Dolan is tight-lipped about Team Harborside’s compensation model. “I think how we do that is a little better than others, but it would give competitors too much insight,” he says. “We keep it so everybody has a vested interest in the client’s success.”
At Live in Luxury, Cushing and Cutter are 50/50 partners, and their junior members — two work part-time, one full-time — sign a contractor agreement annually. “It’s flexible, because we have a lot of different scenarios,” Cushing says. When junior associates are involved in a deal, “sometimes we partner with them 50/50 or just hand it off to them if it’s their own lead and they procured a client from a personal reference,” she adds. “Then there’s a different split and everyone knows that ahead of time.”
Building a winning team
Each agent we spoke to emphasized that finding true “teammates” was the most important part of building a successful real estate team.
Landry was an independent agent with RE/MAX Destiny in Cambridge for nearly three decades before hiring her first team member three years ago.
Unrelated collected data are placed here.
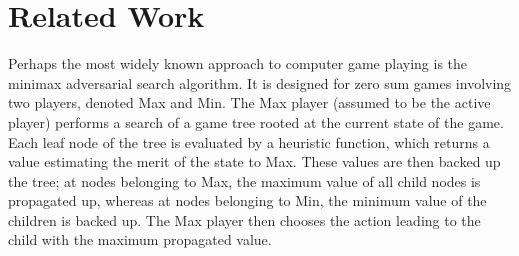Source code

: \documentclass[letterpaper]{article}
\numberwithin{equation}{section}
\numberwithin{theorem}{section}
\numberwithin{lemma}{section}
\numberwithin{df}{section}
\begin{document}
%

\section{Related Work}

Perhaps the most widely known approach to computer game playing is the minimax adversarial search algorithm.  It is designed for zero sum games involving two players, denoted Max and Min.  The Max player (assumed to be the active player) performs a search of a game tree rooted at the current state of the game.  Each leaf node of the tree is evaluated by a heuristic function, which returns a value estimating the merit of the state to Max.  These values are then backed up the tree; at nodes belonging to Max, the maximum value of all child nodes is propagated up, whereas at nodes belonging to Min, the minimum value of the children is backed up.  The Max player then chooses the action leading to the child with the maximum propagated value.

\end{document}
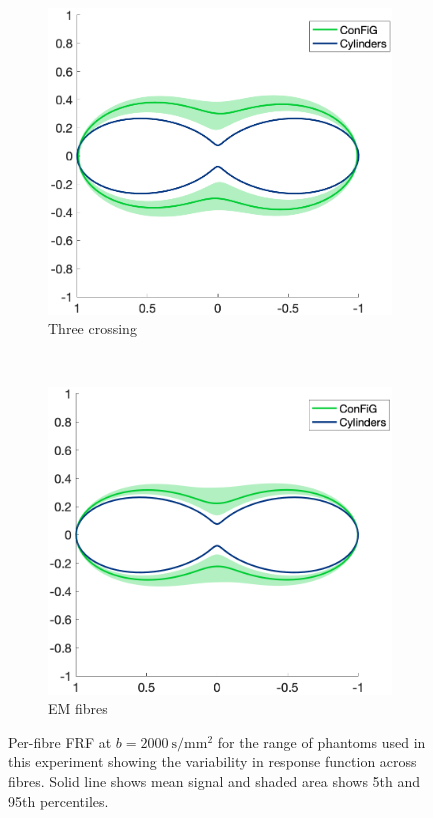 \begin{figure}[h!]
  \begin{subfigure}[]{0.4\textwidth}
    \includegraphics[width=\textwidth]{figures/frf_experiment/threeperp_prctiles_b_2000.png}
    \caption{Three crossing}
  \end{subfigure}
  ~
  \begin{subfigure}[]{0.4\textwidth}
    \includegraphics[width=\textwidth]{figures/frf_experiment/EMfibres_prctiles_b_2000.png}
    \caption{\ac{EM} fibres}
  \end{subfigure}

  \caption[Per-fibre FRF at $b=\SI{2000}{\second\per\milli\metre\squared}$]{Per-fibre FRF at $b = \SI{2000}{\second\per\milli\metre\squared}$ for the range of phantoms used in this experiment showing the variability in response function across fibres. Solid line shows mean signal and shaded area shows 5th and 95th percentiles. }
  \label{fig:frf_prctiles_kappa_b2000}
\end{figure}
Her first hire wasn’t a top-producing agent — in fact, she was brand new to the business. “But I took her under my wing,” Landry says. “She’d been a long time friend and worked for me 30 years ago in retail, I knew she had a great work ethic and she was coachable.” Integrity and kindness are the two traits she expects from her team members, she adds.
Seeking recommendations from other colleagues, Landry slowly added more agents who were interested in being mentored; some worked out, and some didn’t. Landry says there’s truth to the old “hire slow, fire fast” saying. “You have to be very diligent in the type of people you hire, they need to be a reflection of you and the way you do business,” she says.
Dolan says being part of a team has been so beneficial, his only regret is not joining or forming one sooner. “The advantage of being able to have a marketing person and that’s their lane, their specialty—this is what they think about, how to better market homes and expand the office — if that’s their sole purpose, they can do a great job,” he says.
Still, Dolan notes that teams aren’t for everyone. “I’ve seen people try to team up, and if there’s no trust and people have dissimilar work ethics, it’s just not going to work,” he says.
Unlocking the value a team can provide hinges entirely on finding the right people, he adds. “You’re trying to make one plus one equal three or four. If one plus one equals two, you’re not really a good team.”